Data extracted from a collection
━━━━━━━━━━
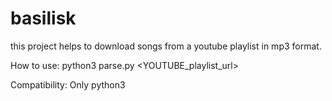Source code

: # basilisk
this project helps to download songs from a youtube playlist in mp3 format.

How to use:
 python3 parse.py <YOUTUBE_playlist_url>

Compatibility:
 Only python3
━━━━━━━━━━
**Task requirements:**
Using the records above, output their complete text exactly, minus any images.

**Result of this task:**
Source code

: # basilisk
this project helps to download songs from a youtube playlist in mp3 format.

How to use:
 python3 parse.py <YOUTUBE_playlist_url>

Compatibility:
 Only python3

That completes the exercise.